People at the top of the economic pyramid pour so much money into speculation because there aren’t enough investment opportunities, and because, during bubbles, speculation is more profitable than production. And as unemployment grows under the impact of shrinking demand, more workers begin to lose their skills. Hundreds of millions are out of work around the world at the same time that countless factories and offices sit idle; wages decline as industrialists continually move production to the places with the lowest wages, depressing wages and creating more unemployment. Top executives, and financiers, enjoy astronomical compensation because “markets” reward these behaviors — the “market” is nothing more than the aggregate interests of the largest industrialists and financiers.
They reap gigantic rewards because they extract wealth from everybody else and distribute it among themselves, not because, as Professor Mankiw argues, “the value of a good CEO is extraordinarily high.” [page 18] Profits are directly derived from surplus value — the large difference between what an employee produces and what an employee is paid.
Falling real wages have been quantified in separate articles in the International Productivity Monitor that found that wages have grown at a minuscule percentage of labor productivity in Canada and the United States. Although not as extreme, similar patterns have been found in Britain, France, Germany, Italy and Japan by other researchers.
The Marxist economist Fred Moseley, in a detailed dismantling of Professor Mankiw’s body of work published in Real-World Economics Review, wrote:
“[Mankiw’s] marginal productivity theory is not able to explain why the real wage of production workers has remained stagnant in recent decades, in spite of continuing and significant increases in their productivity. In other words, this theory cannot explain why production workers are no better off today than they were a generation ago.”

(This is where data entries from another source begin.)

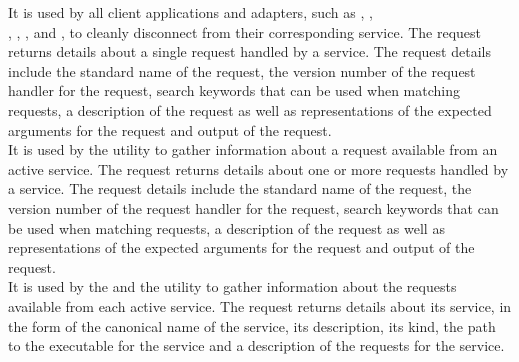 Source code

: It is used by all client applications and adapters, such as
,
,\\
, ,
,
 and
, to cleanly disconnect from their
corresponding service.
The  request returns details about a single request
handled by a service.
The request details include the standard name of the request, the version number of the
request handler for the request, search keywords that can be used when matching requests,
a description of the request as well as representations of the expected arguments for the
request and output of the request.\\

It is used by the  utility to gather information about a
request available from an active service.
The  request returns details about one or more requests
handled by a service.
The request details include the standard name of the request, the version number of the
request handler for the request, search keywords that can be used when matching requests,
a description of the request as well as representations of the expected arguments for the
request and output of the request.\\

It is used by the  and the
 utility to gather information about the requests available
from each active service.
The  request returns details about its service, in the
form of the canonical name of the service, its description, its kind, the path to the
executable for the service and a description of the requests for the service.\\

It can’t because its ideological function is to obfuscate, not explain. In the real world, the race to the bottom — corporate globalization, multi-national monopolization, the erosion of progressive taxation, rising capital gains from ownership of property and financial instruments, and the weakening of trade unions — has led to rising inequality around the world. We might as well believe we lost our house because the big bad wolf blew it down rather than the bank foreclosing.